Durant illumina con 35 punti, Curry mette la tripla che spegne la resistenza di Houston e sigilla lo spettacolare 104-100 della semifinale di Western Conference

Durant come macchina di canestri, Curry col punto esclamativo. Golden State vince così, 104-100, gara 1 della semifinale di Conference contro Houston. Una partita brutta, nervosa, male arbitrata. Ma di capitale importanza. I Warriors s’impongono in volata, con la difesa, frustrando Harden, 9/28 al tiro, per 35 punti estremamente inefficienti, cavalcando i 35 di Durant e grazie alla tripla di Curry, con 5 falli e tre favolose difese di fila, che griffa il palpitante finale. Quando Paul si fa espellere per doppio tecnico, perdendo la testa, esagerando con le proteste. Merita un monumento Iguodala, determinante nella sua metà campo e opportunista in attacco, e Flash Gordon, di gran lunga il migliore dei texani. Che hanno tirato col 42%, il 30% da 3 punti. Non può bastare. Nemmeno nella serata in cui gli incerottati californiani accumulano 20 palle perse.

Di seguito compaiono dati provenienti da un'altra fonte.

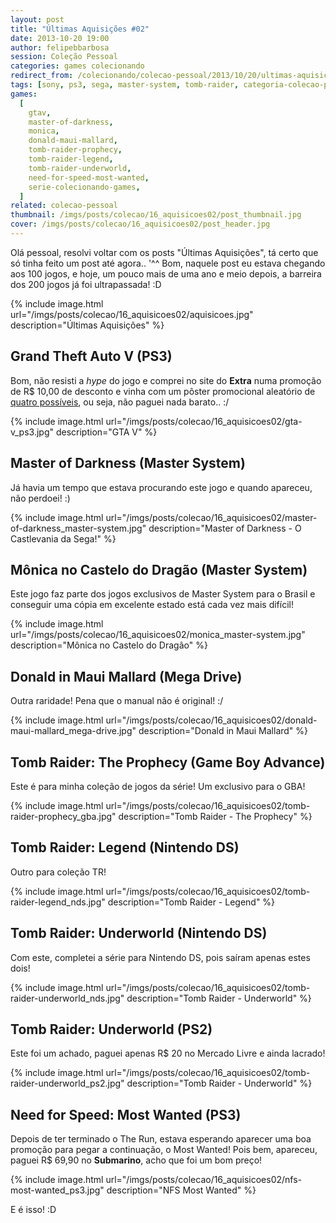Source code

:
 ```yaml
---
layout: post
title: "Últimas Aquisições #02"
date: 2013-10-20 19:00
author: felipebbarbosa
session: Coleção Pessoal
categories: games colecionando
redirect_from: /colecionando/colecao-pessoal/2013/10/20/ultimas-aquisicoes-02.html
tags: [sony, ps3, sega, master-system, tomb-raider, categoria-colecao-pessoal]
games:
  [
    gtav,
    master-of-darkness,
    monica,
    donald-maui-mallard,
    tomb-raider-prophecy,
    tomb-raider-legend,
    tomb-raider-underworld,
    need-for-speed-most-wanted,
    serie-colecionando-games,
  ]
related: colecao-pessoal
thumbnail: /imgs/posts/colecao/16_aquisicoes02/post_thumbnail.jpg
cover: /imgs/posts/colecao/16_aquisicoes02/post_header.jpg
---
```


Olá pessoal, resolvi voltar com os posts "Últimas Aquisições", tá certo que só tinha feito um post até agora.. '^^ Bom, naquele post eu estava chegando aos 100 jogos, e hoje, um pouco mais de uma ano e meio depois, a barreira dos 200 jogos já foi ultrapassada! :D

<!--more-->

{% include image.html
  url="/imgs/posts/colecao/16_aquisicoes02/aquisicoes.jpg"
  description="Últimas Aquisições" %}

## Grand Theft Auto V (PS3)

Bom, não resisti a _hype_ do jogo e comprei no site do **Extra** numa promoção de R\$ 10,00 de desconto e vinha com um pôster promocional aleatório de [quatro possíveis](http://www.extra.com.br/Games/Playstation3/JogosPlaystation3/Jogo-Grand-Theft-Auto-V-Poster-Promocional-PS3-1000044889.html), ou seja, não paguei nada barato.. :/

{% include image.html url="/imgs/posts/colecao/16_aquisicoes02/gta-v_ps3.jpg" description="GTA V" %}

## Master of Darkness (Master System)

Já havia um tempo que estava procurando este jogo e quando apareceu, não perdoei! :)

{% include image.html url="/imgs/posts/colecao/16_aquisicoes02/master-of-darkness_master-system.jpg" description="Master of Darkness - O Castlevania da Sega!" %}

## Mônica no Castelo do Dragão (Master System)

Este jogo faz parte dos jogos exclusivos de Master System para o Brasil e conseguir uma cópia em excelente estado está cada vez mais difícil!

{% include image.html url="/imgs/posts/colecao/16_aquisicoes02/monica_master-system.jpg" description="Mônica no Castelo do Dragão" %}

## Donald in Maui Mallard (Mega Drive)

Outra raridade! Pena que o manual não é original! :/

{% include image.html url="/imgs/posts/colecao/16_aquisicoes02/donald-maui-mallard_mega-drive.jpg" description="Donald in Maui Mallard" %}

## Tomb Raider: The Prophecy (Game Boy Advance)

Este é para minha coleção de jogos da série! Um exclusivo para o GBA!

{% include image.html url="/imgs/posts/colecao/16_aquisicoes02/tomb-raider-prophecy_gba.jpg" description="Tomb Raider - The Prophecy" %}

## Tomb Raider: Legend (Nintendo DS)

Outro para coleção TR!

{% include image.html url="/imgs/posts/colecao/16_aquisicoes02/tomb-raider-legend_nds.jpg" description="Tomb Raider - Legend" %}

## Tomb Raider: Underworld (Nintendo DS)

Com este, completei a série para Nintendo DS, pois saíram apenas estes dois!

{% include image.html url="/imgs/posts/colecao/16_aquisicoes02/tomb-raider-underworld_nds.jpg" description="Tomb Raider - Underworld" %}

## Tomb Raider: Underworld (PS2)

Este foi um achado, paguei apenas R\$ 20 no Mercado Livre e ainda lacrado!

{% include image.html url="/imgs/posts/colecao/16_aquisicoes02/tomb-raider-underworld_ps2.jpg" description="Tomb Raider - Underworld" %}

## Need for Speed: Most Wanted (PS3)

Depois de ter terminado o The Run, estava esperando aparecer uma boa promoção para pegar a continuação, o Most Wanted! Pois bem, apareceu, paguei R\$ 69,90 no **Submarino**, acho que foi um bom preço!

{% include image.html url="/imgs/posts/colecao/16_aquisicoes02/nfs-most-wanted_ps3.jpg" description="NFS Most Wanted" %}

E é isso! :D
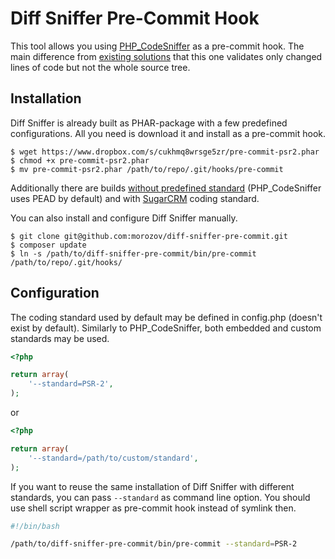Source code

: Diff Sniffer Pre-Commit Hook
============================

This tool allows you using [PHP_CodeSniffer](https://github.com/squizlabs/PHP_CodeSniffer) as a pre-commit hook. The main difference from [existing solutions](https://github.com/s0enke/git-hooks/blob/master/phpcs-pre-commit/pre-commit) that this one validates only changed lines of code but not the whole source tree.

Installation
------------

Diff Sniffer is already built as PHAR-package with a few predefined configurations. All you need is download it and install as a pre-commit hook.
```
$ wget https://www.dropbox.com/s/cukhmq8wrsge5zr/pre-commit-psr2.phar
$ chmod +x pre-commit-psr2.phar
$ mv pre-commit-psr2.phar /path/to/repo/.git/hooks/pre-commit
```

Additionally there are builds [without predefined standard](https://www.dropbox.com/s/dbj05cecvdued49/pre-commit.phar) (PHP_CodeSniffer uses PEAD by default) and with [SugarCRM](https://www.dropbox.com/s/01e8cchopv70fcw/pull-request-sugarcrm.phar) coding standard.

You can also install and configure Diff Sniffer manually.

```
$ git clone git@github.com:morozov/diff-sniffer-pre-commit.git
$ composer update
$ ln -s /path/to/diff-sniffer-pre-commit/bin/pre-commit /path/to/repo/.git/hooks/
```

Configuration
-------------

The coding standard used by default may be defined in config.php (doesn't exist by default). Similarly to PHP_CodeSniffer, both embedded and custom standards may be used.
```php
<?php

return array(
    '--standard=PSR-2',
);
```

or

```php
<?php

return array(
    '--standard=/path/to/custom/standard',
);
```

If you want to reuse the same installation of Diff Sniffer with different standards, you can pass `--standard` as command line option. You should use shell script wrapper as pre-commit hook instead of symlink then.
```bash
#!/bin/bash

/path/to/diff-sniffer-pre-commit/bin/pre-commit --standard=PSR-2
```
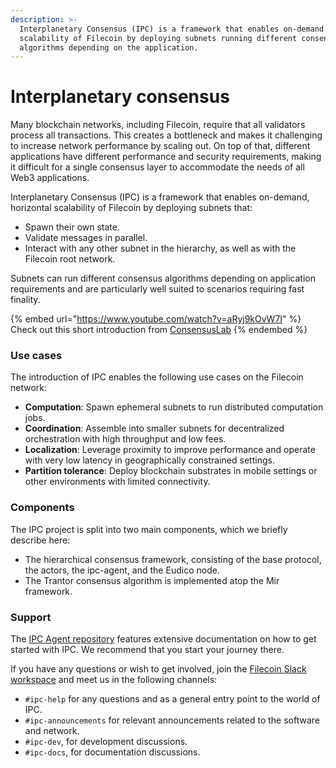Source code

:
 ```yaml
---
description: >-
  Interplanetary Consensus (IPC) is a framework that enables on-demand horizontal
  scalability of Filecoin by deploying subnets running different consensus
  algorithms depending on the application.
---
```


# Interplanetary consensus

Many blockchain networks, including Filecoin, require that all validators process all transactions. This creates a bottleneck and makes it challenging to increase network performance by scaling out. On top of that, different applications have different performance and security requirements, making it difficult for a single consensus layer to accommodate the needs of all Web3 applications.

Interplanetary Consensus (IPC) is a framework that enables on-demand, horizontal scalability of Filecoin by deploying subnets that:

* Spawn their own state.
* Validate messages in parallel.
* Interact with any other subnet in the hierarchy, as well as with the Filecoin root network.

Subnets can run different consensus algorithms depending on application requirements and are particularly well suited to scenarios requiring fast finality.

{% embed url="https://www.youtube.com/watch?v=aRyj9kOvW7I" %}
Check out this short introduction from [ConsensusLab](https://consensuslab.world/)
{% endembed %}

### Use cases

The introduction of IPC enables the following use cases on the Filecoin network:

* **Computation**: Spawn ephemeral subnets to run distributed computation jobs.
* **Coordination**: Assemble into smaller subnets for decentralized orchestration with high throughput and low fees.
* **Localization**: Leverage proximity to improve performance and operate with very low latency in geographically constrained settings.
* **Partition tolerance**: Deploy blockchain substrates in mobile settings or other environments with limited connectivity.

### Components

The IPC project is split into two main components, which we briefly describe here:

* The hierarchical consensus framework, consisting of the base protocol, the actors, the ipc-agent, and the Eudico node.
* The Trantor consensus algorithm is implemented atop the Mir framework.

### Support

The [IPC Agent repository](https://github.com/consensus-shipyard/ipc-agent) features extensive documentation on how to get started with IPC. We recommend that you start your journey there.

If you have any questions or wish to get involved, join the [Filecoin Slack workspace](https://filecoin.io/slack/) and meet us in the following channels:

* `#ipc-help` for any questions and as a general entry point to the world of IPC.
* `#ipc-announcements` for relevant announcements related to the software and network.
* `#ipc-dev`, for development discussions.
* `#ipc-docs`, for documentation discussions.

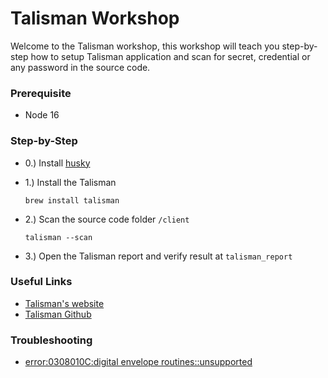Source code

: # Talisman Workshop

Welcome to the Talisman workshop, this workshop will teach you step-by-step how to setup Talisman application
and scan for secret, credential or any password in the source code.

### Prerequisite

- Node 16

### Step-by-Step

- 0.) Install [husky](https://typicode.github.io/husky/getting-started.html)

- 1.) Install the Talisman
    ```shell
    brew install talisman
    ```
- 2.) Scan the source code folder `/client`
  ```shell
  talisman --scan
  ```

- 3.) Open the Talisman report and verify result at `talisman_report`

### Useful Links

- [Talisman's website](https://thoughtworks.github.io/talisman/)
- [Talisman Github](https://github.com/thoughtworks/talisman)

### Troubleshooting

- [error:0308010C:digital envelope routines::unsupported](https://stackoverflow.com/questions/69692842/error-message-error0308010cdigital-envelope-routinesunsupported)
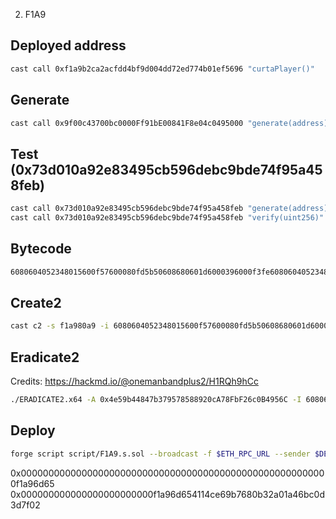 2. F1A9

## Deployed address
```sh
cast call 0xf1a9b2ca2acfdd4bf9d004dd72ed774b01ef5696 "curtaPlayer()"
```

## Generate
```sh
cast call 0x9f00c43700bc0000Ff91bE00841F8e04c0495000 "generate(address)" 0x4fd9D0eE6D6564E80A9Ee00c0163fC952d0A45Ed
```

## Test (0x73d010a92e83495cb596debc9bde74f95a458feb)
```sh
cast call 0x73d010a92e83495cb596debc9bde74f95a458feb "generate(address)" 0x4fd9D0eE6D6564E80A9Ee00c0163fC952d0A45Ed
cast call 0x73d010a92e83495cb596debc9bde74f95a458feb "verify(uint256)" 0x000000000000000000000000000000000000000000000000000000000000e6d6
```

## Bytecode

```sh
6080604052348015600f57600080fd5b50608680601d6000396000f3fe6080604052348015600f57600080fd5b506004361060285760003560e01c8063a567a8fa14602d575b600080fd5b604080516f06bc8d9e5e9d436217b88de704a9f307815290519081900360200190f3fea2646970667358221220609af2ba794fb6bdfcfa6f2f848fad9d309967a4a6c4a18aee7628124814ff4e64736f6c63430008110033
```

## Create2
```sh
cast c2 -s f1a980a9 -i 6080604052348015600f57600080fd5b50608680601d6000396000f3fe6080604052348015600f57600080fd5b506004361060285760003560e01c8063a567a8fa14602d575b600080fd5b604080516f06bc8d9e5e9d436217b88de704a9f307815290519081900360200190f3fea2646970667358221220609af2ba794fb6bdfcfa6f2f848fad9d309967a4a6c4a18aee7628124814ff4e64736f6c63430008110033
```

## Eradicate2
Credits: https://hackmd.io/@onemanbandplus2/H1RQh9hCc
```sh
./ERADICATE2.x64 -A 0x4e59b44847b379578588920cA78FbF26c0B4956C -I 6080604052348015600f57600080fd5b50608680601d6000396000f3fe6080604052348015600f57600080fd5b506004361060285760003560e01c8063a567a8fa14602d575b600080fd5b604080516f06bc8d9e5e9d436217b88de704a9f307815290519081900360200190f3fea2646970667358221220609af2ba794fb6bdfcfa6f2f848fad9d309967a4a6c4a18aee7628124814ff4e64736f6c63430008110033 --matching f1a9e00c
```

## Deploy
```sh
forge script script/F1A9.s.sol --broadcast -f $ETH_RPC_URL --sender $DEPLOYER_ADDRESS -t
```

0x00000000000000000000000000000000000000000000000000000000f1a96d65
0x000000000000000000000000f1a96d654114ce69b7680b32a01a46bc0d3d7f02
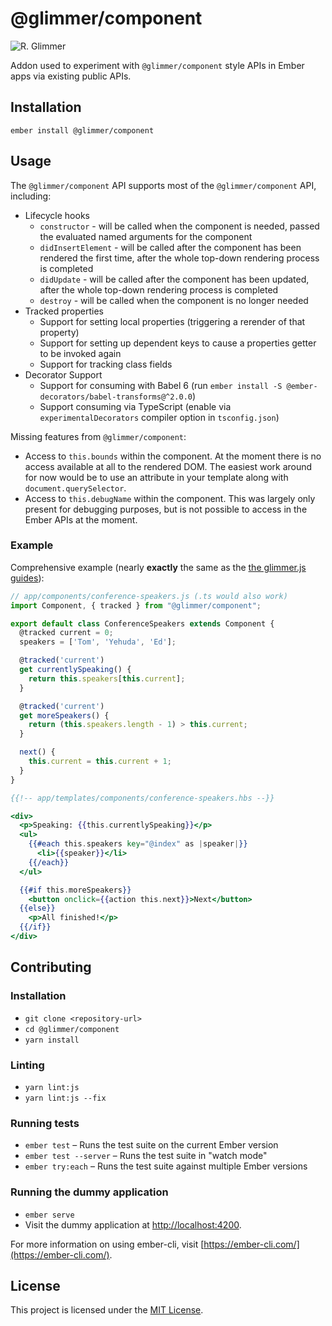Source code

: @glimmer/component
==============================================================================

![R. Glimmer](https://media.giphy.com/media/NwkYPLmQSLmhy/giphy.gif)

Addon used to experiment with `@glimmer/component` style APIs in Ember apps via
existing public APIs.

Installation
------------------------------------------------------------------------------

```
ember install @glimmer/component
```


Usage
------------------------------------------------------------------------------

The `@glimmer/component` API supports most of the `@glimmer/component` API, including:

* Lifecycle hooks
  * `constructor` - will be called when the component is needed, passed the evaluated named arguments for the component
  * `didInsertElement` - will be called after the component has been rendered the first time, after the whole top-down rendering process is completed
  * `didUpdate` - will be called after the component has been updated, after the whole top-down rendering process is completed
  * `destroy` - will be called when the component is no longer needed
* Tracked properties
  * Support for setting local properties (triggering a rerender of that property)
  * Support for setting up dependent keys to cause a properties getter to be invoked again
  * Support for tracking class fields
* Decorator Support
  * Support for consuming with Babel 6 (run `ember install -S @ember-decorators/babel-transforms@^2.0.0`)
  * Support consuming via TypeScript (enable via `experimentalDecorators` compiler option in `tsconfig.json`)

Missing features from `@glimmer/component`:

* Access to `this.bounds` within the component. At the moment there is no access available at all to the rendered DOM. The easiest work around for now would be to use an attribute in your template along with `document.querySelector`.
* Access to `this.debugName` within the component. This was largely only present for debugging purposes, but is not possible to access in the Ember APIs at the moment.

### Example

Comprehensive example (nearly **exactly** the same as the [the glimmer.js guides](https://glimmerjs.com/guides/components-and-actions)):

```js
// app/components/conference-speakers.js (.ts would also work)
import Component, { tracked } from "@glimmer/component";

export default class ConferenceSpeakers extends Component {
  @tracked current = 0;
  speakers = ['Tom', 'Yehuda', 'Ed'];

  @tracked('current')
  get currentlySpeaking() {
    return this.speakers[this.current];
  }

  @tracked('current')
  get moreSpeakers() {
    return (this.speakers.length - 1) > this.current;
  }

  next() {
    this.current = this.current + 1;
  }
}
```

```hbs
{{!-- app/templates/components/conference-speakers.hbs --}}

<div>
  <p>Speaking: {{this.currentlySpeaking}}</p>
  <ul>
    {{#each this.speakers key="@index" as |speaker|}}
      <li>{{speaker}}</li>
    {{/each}}
  </ul>

  {{#if this.moreSpeakers}}
    <button onclick={{action this.next}}>Next</button>
  {{else}}
    <p>All finished!</p>
  {{/if}}
</div>
```


Contributing
------------------------------------------------------------------------------

### Installation

* `git clone <repository-url>`
* `cd @glimmer/component`
* `yarn install`

### Linting

* `yarn lint:js`
* `yarn lint:js --fix`

### Running tests

* `ember test` – Runs the test suite on the current Ember version
* `ember test --server` – Runs the test suite in "watch mode"
* `ember try:each` – Runs the test suite against multiple Ember versions

### Running the dummy application

* `ember serve`
* Visit the dummy application at [http://localhost:4200](http://localhost:4200).

For more information on using ember-cli, visit [https://ember-cli.com/](https://ember-cli.com/).

License
------------------------------------------------------------------------------

This project is licensed under the [MIT License](LICENSE.md).
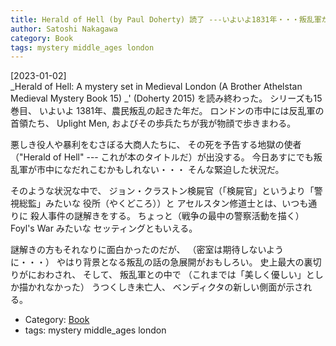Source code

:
 ```yaml
---
title: Herald of Hell (by Paul Doherty) 読了 ---いよいよ1831年・・・叛乱軍がロンドンに迫る！どきどきわくわく
author: Satoshi Nakagawa
category: Book
tags: mystery middle_ages london
---
```


[2023-01-02]  
 _Herald of Hell:
A mystery set in Medieval London (A Brother Athelstan Medieval Mystery Book 15) _'
(Doherty 2015)
を読み終わった。
シリーズも15巻目、
いよいよ 1381年、農民叛乱の起きた年だ。
ロンドンの市中には反乱軍の首領たち、
Uplight Men,
およびその歩兵たちが我が物顔で歩きまわる。

 悪しき役人や暴利をむさぼる大商人たちに、
その死を予告する地獄の使者
（"Herald of Hell" --- これが本のタイトルだ）が出没する。
今日あすにでも叛乱軍が市中になだれこむかもしれない・・・
そんな緊迫した状況だ。

 そのような状況な中で、
ジョン・クラストン検屍官（「検屍官」というより「警視総監」みたいな
役所（やくどころ））と
アセルスタン修道士とは、いつも通りに
殺人事件の謎解きをする。
ちょっと（戦争の最中の警察活動を描く）Foyl's War みたいな
セッティングともいえる。

 謎解きの方もそれなりに面白かったのだが、
（密室は期待しないように・・・）
やはり背景となる叛乱の話の急展開がおもしろい。
史上最大の裏切りがにおわされ、
そして、
叛乱軍との中で
（これまでは「美しく優しい」としか描かれなかった）
うつくしき未亡人、
ベンディクタの新しい側面が示される。

- Category: [Book](/categories.html#Book)
- tags: mystery middle_ages london
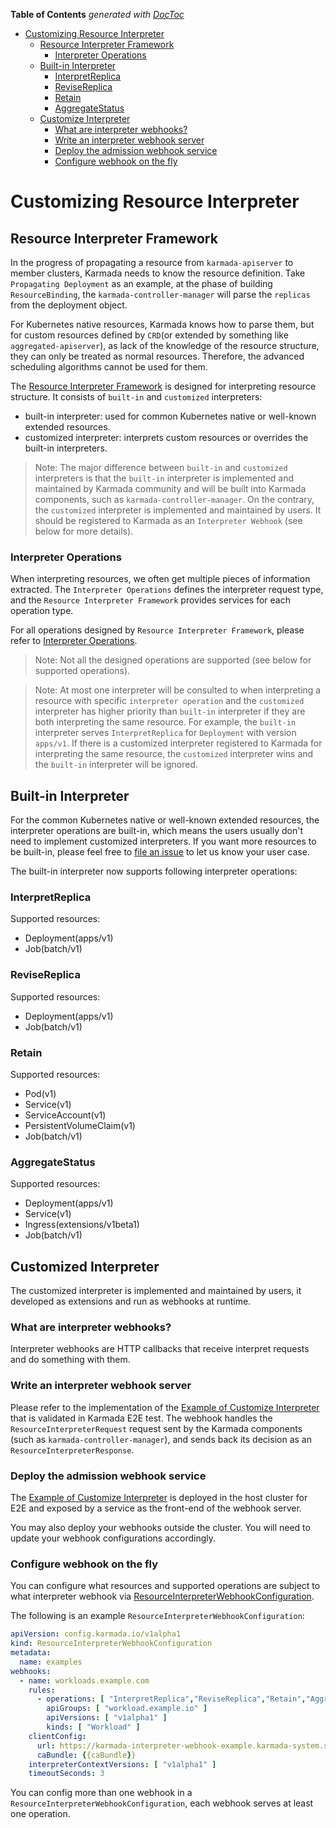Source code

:<!-- START doctoc generated TOC please keep comment here to allow auto update -->
<!-- DON'T EDIT THIS SECTION, INSTEAD RE-RUN doctoc TO UPDATE -->
**Table of Contents**  *generated with [DocToc](https://github.com/thlorenz/doctoc)*

- [Customizing Resource Interpreter](#customizing-resource-interpreter)
  - [Resource Interpreter Framework](#resource-interpreter-framework)
    - [Interpreter Operations](#interpreter-operations)
  - [Built-in Interpreter](#built-in-interpreter)
    - [InterpretReplica](#interpretreplica)
    - [ReviseReplica](#revisereplica)
    - [Retain](#retain)
    - [AggregateStatus](#aggregatestatus)
  - [Customize Interpreter](#customize-interpreter)
    - [What are interpreter webhooks?](#what-are-interpreter-webhooks)
    - [Write an interpreter webhook server](#write-an-interpreter-webhook-server)
    - [Deploy the admission webhook service](#deploy-the-admission-webhook-service)
    - [Configure webhook on the fly](#configure-webhook-on-the-fly)

<!-- END doctoc generated TOC please keep comment here to allow auto update -->

# Customizing Resource Interpreter

## Resource Interpreter Framework

In the progress of propagating a resource from `karmada-apiserver` to member clusters, Karmada needs to know the 
resource definition. Take `Propagating Deployment` as an example, at the phase of building `ResourceBinding`, the 
`karmada-controller-manager` will parse the `replicas` from the deployment object.

For Kubernetes native resources, Karmada knows how to parse them, but for custom resources defined by `CRD`(or extended
by something like `aggregated-apiserver`), as lack of the knowledge of the resource structure, they can only be treated 
as normal resources. Therefore, the advanced scheduling algorithms cannot be used for them.

The [Resource Interpreter Framework][1] is designed for interpreting resource structure. It consists of `built-in` and 
`customized` interpreters:
- built-in interpreter: used for common Kubernetes native or well-known extended resources.
- customized interpreter: interprets custom resources or overrides the built-in interpreters.

> Note: The major difference between `built-in` and `customized` interpreters is that the `built-in` interpreter is 
> implemented and maintained by Karmada community and will be built into Karmada components, such as 
> `karmada-controller-manager`. On the contrary, the `customized` interpreter is implemented and maintained by users.
> It should be registered to Karmada as an `Interpreter Webhook` (see below for more details).

### Interpreter Operations

When interpreting resources, we often get multiple pieces of information extracted. The `Interpreter Operations`
defines the interpreter request type, and the `Resource Interpreter Framework` provides services for each operation 
type. 

For all operations designed by `Resource Interpreter Framework`, please refer to [Interpreter Operations][2].

> Note: Not all the designed operations are supported (see below for supported operations).

> Note: At most one interpreter will be consulted to when interpreting a resource with specific `interpreter operation`
> and the `customized` interpreter has higher priority than `built-in` interpreter if they are both interpreting the same 
> resource. 
> For example, the `built-in` interpreter serves `InterpretReplica` for `Deployment` with version `apps/v1`. If there 
> is a customized interpreter registered to Karmada for interpreting the same resource, the `customized` interpreter wins and the 
> `built-in` interpreter will be ignored.

## Built-in Interpreter

For the common Kubernetes native or well-known extended resources, the interpreter operations are built-in, which means
the users usually don't need to implement customized interpreters. If you want more resources to be built-in,
please feel free to [file an issue][3] to let us know your user case.

The built-in interpreter now supports following interpreter operations:

### InterpretReplica

Supported resources:
- Deployment(apps/v1)
- Job(batch/v1)

### ReviseReplica

Supported resources:
- Deployment(apps/v1)
- Job(batch/v1)

### Retain

Supported resources:
- Pod(v1)
- Service(v1)
- ServiceAccount(v1)
- PersistentVolumeClaim(v1)
- Job(batch/v1)

### AggregateStatus

Supported resources:
- Deployment(apps/v1)
- Service(v1)
- Ingress(extensions/v1beta1)
- Job(batch/v1)

## Customized Interpreter

The customized interpreter is implemented and maintained by users, it developed as extensions and 
run as webhooks at runtime.

### What are interpreter webhooks?

Interpreter webhooks are HTTP callbacks that receive interpret requests and do something with them.

### Write an interpreter webhook server

Please refer to the implementation of the [Example of Customize Interpreter][4] that is validated 
in Karmada E2E test. The webhook handles the `ResourceInterpreterRequest` request sent by the 
Karmada components (such as `karmada-controller-manager`), and sends back its decision as an 
`ResourceInterpreterResponse`.

### Deploy the admission webhook service

The [Example of Customize Interpreter][4] is deployed in the host cluster for E2E and exposed by 
a service as the front-end of the webhook server.

You may also deploy your webhooks outside the cluster. You will need to update your webhook 
configurations accordingly.

### Configure webhook on the fly

You can configure what resources and supported operations are subject to what interpreter webhook 
via [ResourceInterpreterWebhookConfiguration][5]. 

The following is an example `ResourceInterpreterWebhookConfiguration`:
```yaml
apiVersion: config.karmada.io/v1alpha1
kind: ResourceInterpreterWebhookConfiguration
metadata:
  name: examples
webhooks:
  - name: workloads.example.com
    rules:
      - operations: [ "InterpretReplica","ReviseReplica","Retain","AggregateStatus" ]
        apiGroups: [ "workload.example.io" ]
        apiVersions: [ "v1alpha1" ]
        kinds: [ "Workload" ]
    clientConfig:
      url: https://karmada-interpreter-webhook-example.karmada-system.svc:443/interpreter-workload
      caBundle: {{caBundle}}
    interpreterContextVersions: [ "v1alpha1" ]
    timeoutSeconds: 3
```

You can config more than one webhook in a `ResourceInterpreterWebhookConfiguration`, each webhook
serves at least one operation.

[1]: https://github.com/karmada-io/karmada/tree/master/docs/proposals/resource-interpreter-webhook
[2]: https://github.com/karmada-io/karmada/blob/master/pkg/apis/config/v1alpha1/resourceinterpreterwebhook_types.go#L71-L108
[3]: https://github.com/karmada-io/karmada/issues/new?assignees=&labels=kind%2Ffeature&template=enhancement.md
[4]: https://github.com/karmada-io/karmada/tree/master/examples/customresourceinterpreter
[5]: https://github.com/karmada-io/karmada/blob/master/pkg/apis/config/v1alpha1/resourceinterpreterwebhook_types.go#L16
[6]: https://github.com/karmada-io/karmada/blob/master/examples/customresourceinterpreter/webhook-configuration.yaml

LA PARTITA — Curry e Thompson recuperano dai rispettivi problemi alla caviglia destra e sono regolarmente in quintetto. Con Iguodala, stavolta titolare. D’Antoni è senza Rivers, in rotazione “scala” Shumpert. Iggy difende Harden, e accumula 2 falli dopo appena 4’. Il Barba comincia 2/9 dal campo, invocando il fallo a ogni contatto. Green con 8 punti nei primi 6’ di gioco, sfruttando i raddoppi sugli All Star compagni di squadra. 28-19 Warriors dopo 12’, nonostante 8 palle perse. Ma Houston tira 5/21 dal campo, e Paul non ha ancora punti a tabellone. Ottimo impatto di Looney dalla panchina: sei punti con tre tiri. Nene, senza Looney o Bogut di fronte, ha un buon impatto offensivo, mentre Green si becca il 3° fallo tecnico dei playoff per l’ennesima protesta sguaiata. I Rockets banchettano in lunetta, rimanendo in partita grazie ai tiri liberi. E con un 9-0 di parziale per chiudere il 2° quarto vanno all’intervallo sul 53 pari. Tirano col 41%, ma i 13 tiri liberi (a 4) e le 13 palle perse dei Warriors sono enormi equilibratori. 16 punti per Harden, ma tirando 4/14 e con un paio d’infrazioni dei 24” clamorose. Houston porta a 13 i punti consecutivi, a cavallo di primo e secondo tempo, ma i campioni in carica replicano con Thompson. Mentre Durant rimette a posto le cattive percentuali con un paio di schiacciate. Gordon punisce ogni raddoppio sul Barba, ma Harden spadella: inquietante il 5/18 al tiro. E Golden State non è Utah, che in gara-3 del turno playoff precedente aveva perso in casa nonostante il candidato Mvp avesse sbagliato i primi 15 tiri. Curry commette il 4° fallo con 4’34” da giocare nel 3° quarto, ma Golden State non rallenta. Anzi: Durant fa una trenata impressionante, Paul e D’Antoni si beccano un fallo tecnico ciascuno, per proteste. 83-76 per i californiani dopo 36’. I Warriors toccano il massimo vantaggio sull’87-78: +9. Ma Gordon riporta subito sotto Houston. Curry commette il 5° fallo con 8’ da giocare. 89 pari con 6’ da giocare. Poi Tucker commette il 5° fallo. Durant segna, inesorabile, Harden replica dalla lunetta. Sul +2 Warriors, con 24” da giocare, Curry segna la tripla che vale la partita. In faccia a Nene. Poi Durant perde palla, ma Harden sbaglia la tripla per il pari. E Paul si fa cacciare per doppio tecnico. 1-0 Warriors. Dopo una volata poco spettacolare, ma certo emozionante. 
Golden State: Durant 35 (10/22, 1/3, 12/15 t.l.), Curry 18, Green/Iguodala 14. Rimbalzi: Green 9. Assist: Green 9. 
Houston: Harden 35 (5/12, 4/16, 13/14 t.l.), Gordon 27, Paul 17. Rimbalzi: Capela 6. Assist: Harden 6.